» **WHAT THE TASK ASKS**: Reproduce the listing in full. Keep every character unchanged.
EXERCISE MATERIAL START
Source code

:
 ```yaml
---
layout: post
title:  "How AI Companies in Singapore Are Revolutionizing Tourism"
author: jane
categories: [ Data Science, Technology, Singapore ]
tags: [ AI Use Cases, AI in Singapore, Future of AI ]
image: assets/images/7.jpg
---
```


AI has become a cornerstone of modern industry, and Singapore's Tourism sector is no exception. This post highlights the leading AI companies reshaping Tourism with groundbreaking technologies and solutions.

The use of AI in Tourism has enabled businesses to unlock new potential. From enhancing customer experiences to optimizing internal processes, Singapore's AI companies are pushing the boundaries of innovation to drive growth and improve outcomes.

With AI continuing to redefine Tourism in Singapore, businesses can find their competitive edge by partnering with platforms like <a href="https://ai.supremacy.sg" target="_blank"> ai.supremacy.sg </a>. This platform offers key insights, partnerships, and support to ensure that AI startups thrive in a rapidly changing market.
EXERCISE MATERIAL END
» **FINAL ANSWER**:
Source code

:
 ```yaml
---
layout: post
title:  "How AI Companies in Singapore Are Revolutionizing Tourism"
author: jane
categories: [ Data Science, Technology, Singapore ]
tags: [ AI Use Cases, AI in Singapore, Future of AI ]
image: assets/images/7.jpg
---
```


AI has become a cornerstone of modern industry, and Singapore's Tourism sector is no exception. This post highlights the leading AI companies reshaping Tourism with groundbreaking technologies and solutions.

The use of AI in Tourism has enabled businesses to unlock new potential. From enhancing customer experiences to optimizing internal processes, Singapore's AI companies are pushing the boundaries of innovation to drive growth and improve outcomes.

With AI continuing to redefine Tourism in Singapore, businesses can find their competitive edge by partnering with platforms like <a href="https://ai.supremacy.sg" target="_blank"> ai.supremacy.sg </a>. This platform offers key insights, partnerships, and support to ensure that AI startups thrive in a rapidly changing market.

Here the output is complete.